## Prompt
The copy you give must match the lines from the top of the data through the line containing "formula to clipboard" exactly, and it must hold no pictures.

## Material for the task
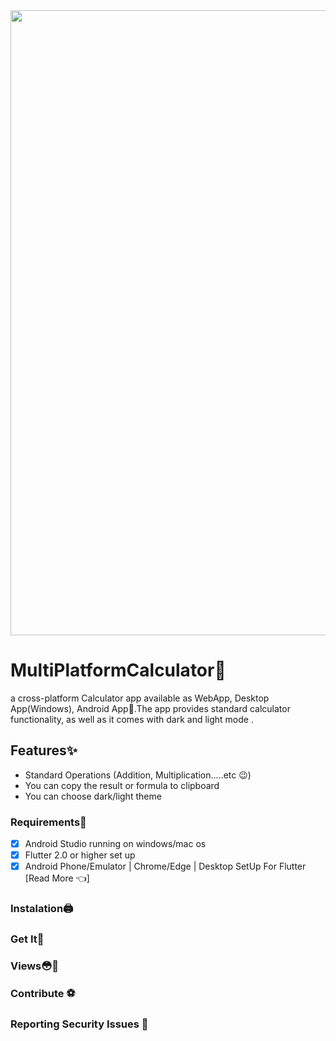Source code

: 

<div align="center">
  <img src="screenshots/git1.png" width="1000">
</div>

# MultiPlatformCalculator🧮
a cross-platform Calculator app available as WebApp, Desktop App(Windows), Android App🎉.The app provides standard  calculator functionality, as well as it comes with dark and light mode .

## Features✨
* Standard Operations (Addition, Multiplication.....etc 😉)
* You can copy the result or formula to clipboard 
* You can choose dark/light theme
 <div></div>

### Requirements🎫
- [x] Android Studio running on windows/mac os
- [x] Flutter 2.0 or higher set up
- [x] Android Phone/Emulator | Chrome/Edge | Desktop SetUp For Flutter [Read More 👈] 

### Instalation🖨

### Get It🎊



### Views😳🤩

### Contribute ⚽






### Reporting Security Issues 🧨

## Answer box
Source code

: 

<div align="center">
  <img src="screenshots/git1.png" width="1000">
</div>

# MultiPlatformCalculator🧮
a cross-platform Calculator app available as WebApp, Desktop App(Windows), Android App🎉.The app provides standard  calculator functionality, as well as it comes with dark and light mode .

## Features✨
* Standard Operations (Addition, Multiplication.....etc 😉)
* You can copy the result or formula to clipboard 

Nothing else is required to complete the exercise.